Pourquoi écoute-t-on de la musique ? Pourquoi tel groupe plutôt que tel autre ? Tel style au détriment d’un autre ? Un peu de tout ou beaucoup de rien ? Définition par l’ouverture ou par la limite ?
L’une des réponses à la première question est la suivante : pour se définir en tant qu’être humain. Par le haut ou par le bas. Le fan des Smashing Pumpkins ou de Radiohead se sentira, à probable juste titre, plus intellectuellement stimulé que le fan de Blink 182. Chacun son truc. On peut chercher dans la musique une extension de soi-même, quelque chose qui nous ressemble. Le fameux et sacro-saint « c’est mon groupe ».

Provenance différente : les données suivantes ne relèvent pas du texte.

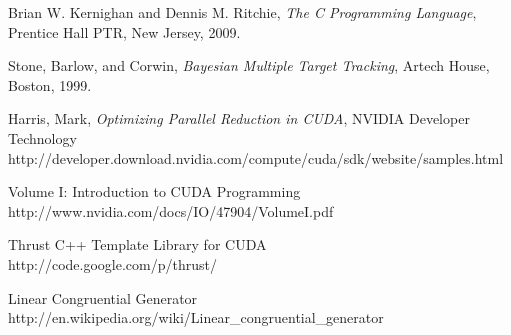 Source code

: \documentclass{article}
\begin{document}
\begin{thebibliography}{9}

  Brian W. Kernighan and Dennis M. Ritchie,
  \emph{The C Programming Language},
  Prentice Hall PTR, New Jersey,
  2009.

  Stone, Barlow, and Corwin,
  \emph{Bayesian Multiple Target Tracking},
  Artech House, Boston,
  1999.

   Harris, Mark,
   \emph{Optimizing Parallel Reduction in CUDA},
   NVIDIA Developer Technology \\
   http://developer.download.nvidia.com/compute/cuda/sdk/website/samples.html

   Volume I: Introduction to CUDA Programming \\
   http://www.nvidia.com/docs/IO/47904/VolumeI.pdf

   Thrust C++ Template Library for CUDA \\
   http://code.google.com/p/thrust/

   Linear Congruential Generator \\
   http://en.wikipedia.org/wiki/Linear\_congruential\_generator

\end{thebibliography}
\end{document}
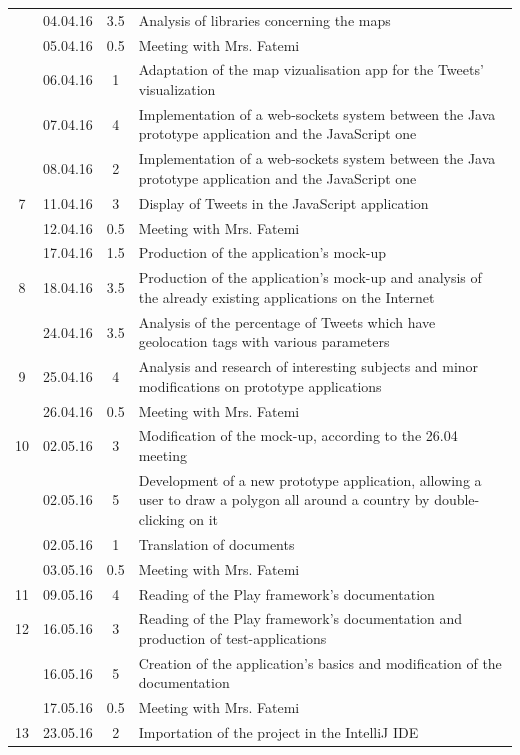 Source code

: \documentclass[a4paper,11pt]{report}
\begin{document}
\begin{center}
\begin{longtable}{c|l|c|p{10cm}}
     & 04.04.16 & 3.5 & Analysis of libraries concerning the maps\\
     & 05.04.16 & 0.5 & Meeting with Mrs. Fatemi\\
     & 06.04.16 & 1 & Adaptation of the map vizualisation app for the Tweets' visualization\\
     & 07.04.16 & 4 & Implementation of a web-sockets system between the Java prototype application and the JavaScript one\\
     & 08.04.16 & 2 & Implementation of a web-sockets system between the Java prototype application and the JavaScript one\\\hline
    7 & 11.04.16 & 3 & Display of Tweets in the JavaScript application\\
     & 12.04.16 & 0.5 & Meeting with Mrs. Fatemi\\
     & 17.04.16 & 1.5 & Production of the application's mock-up\\\hline
    8 & 18.04.16 & 3.5 & Production of the application's mock-up and analysis of the already existing applications on the Internet\\
     & 24.04.16 & 3.5 & Analysis of the percentage of Tweets which have geolocation tags with various parameters\\\hline
    9 & 25.04.16 & 4 & Analysis and research of interesting subjects and minor modifications on prototype applications\\
     & 26.04.16 & 0.5 & Meeting with Mrs. Fatemi\\\hline
    10 & 02.05.16 & 3 & Modification of the mock-up, according to the 26.04 meeting\\
     & 02.05.16 & 5 & Development of a new prototype application, allowing a user to draw a polygon all around a country by double-clicking on it\\
     & 02.05.16 & 1 & Translation of documents\\
     & 03.05.16 & 0.5 & Meeting with Mrs. Fatemi\\\hline
    11 & 09.05.16 & 4 & Reading of the Play framework's documentation\\\hline
    12 & 16.05.16 & 3 & Reading of the Play framework's documentation and production of test-applications\\
     & 16.05.16 & 5 & Creation of the application's basics and modification of the documentation\\
     & 17.05.16 & 0.5 & Meeting with Mrs. Fatemi\\\hline
    13 & 23.05.16 & 2 & Importation of the project in the IntelliJ IDE\\

\end{longtable}
\end{center}
\end{document}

Partant de ce postulat, pourquoi des gens écoutent-ils Massive Attack ? Parce que les anglais ont une qualité non négligeable : réussir à faire croire au fasciné qu’il est fascinant. Principe de base de la séduction. Massive Attack ne fait pas de la musique, Massive Attack fait une abstraction de musique, un miroir déformant renvoyant aux tréfonds de soi-même. La musique, ou absence de musique, de Massive Attack a un seul et unique but : duper. Il n’y a rien à entendre, c’est pour cela que livré à lui-même, le faible charmé y entend tout. « Ils ont encore repoussé les limites de leur art », « après presque deux décennies, Massive Attack est encore au sommet ». Quelles limites ? Quel sommet ? Ce groupe n’a jamais écrit une chanson, n’a pas une mélodie ni un embryon de refrain à siffloter. Au lieu d’admettre qu’il n’y a rien à comprendre à cette branlette mentale, il semble plus intéressant, plus auto-définissant, d’y trouver un absolu. Miroir dis-moi quelle fine oreille je suis ?

La duperie fonctionne à plein régime. Les gens qui aiment la musique sans l’aimer aiment Massive Attack, méprisent les impudents qui ne comprennent pas du haut depuis leurs hautes sphères de perception récemment atteintes. Les autres, ceux qui vivent la musique et qui ont une conception autre du mot chanson se marrent.

Il s’agit bien d’un affrontement ici entre deux visions antinomiques. On ne dit pas que l’une est plus valable que l’autre, on dit juste qu’en ce qui concerne cette chronique, le choix est fait (était fait avant même d’écouter le disque certains argueront). Le minimalisme jazzy hip hop de « Pray for rain », toutes les chansons sur ce même mode d’ailleurs electro lounge super datés, même Guy Garvey de Elbow n’arrivant pas à insuffler un souffle d’émotion, les habituels effets de manche, mais on le regrette pas de manche de guitare, ne prennent pas ici. De même que rien ne touche plus qu’une mélodie, peu de choses ennuient plus que l’absence de celles-ci. A ce niveau, Massive Attack reste roi de l’esbroufe, d’un paraître couronné par des médias un peu trop occupé à tenter de déchiffrer l’indéchiffrable : le fasciné se pense fascinant d’analyse (remarque, on le convient, applicable à cette chronique). Sauf que sur ‘Heligoland‘, Massive Attack n’a même pas jugé bon d’essayer de masquer le vide à l’aide d’un « Teardrop ». Tout ici est lourd, calme et vol de temps.

On nous dit : Massive Attack se mérite. Rituel obligatoire des bougies, pénombres, substances illicites ou pas, allongé, au casque. Pour dormir, donc.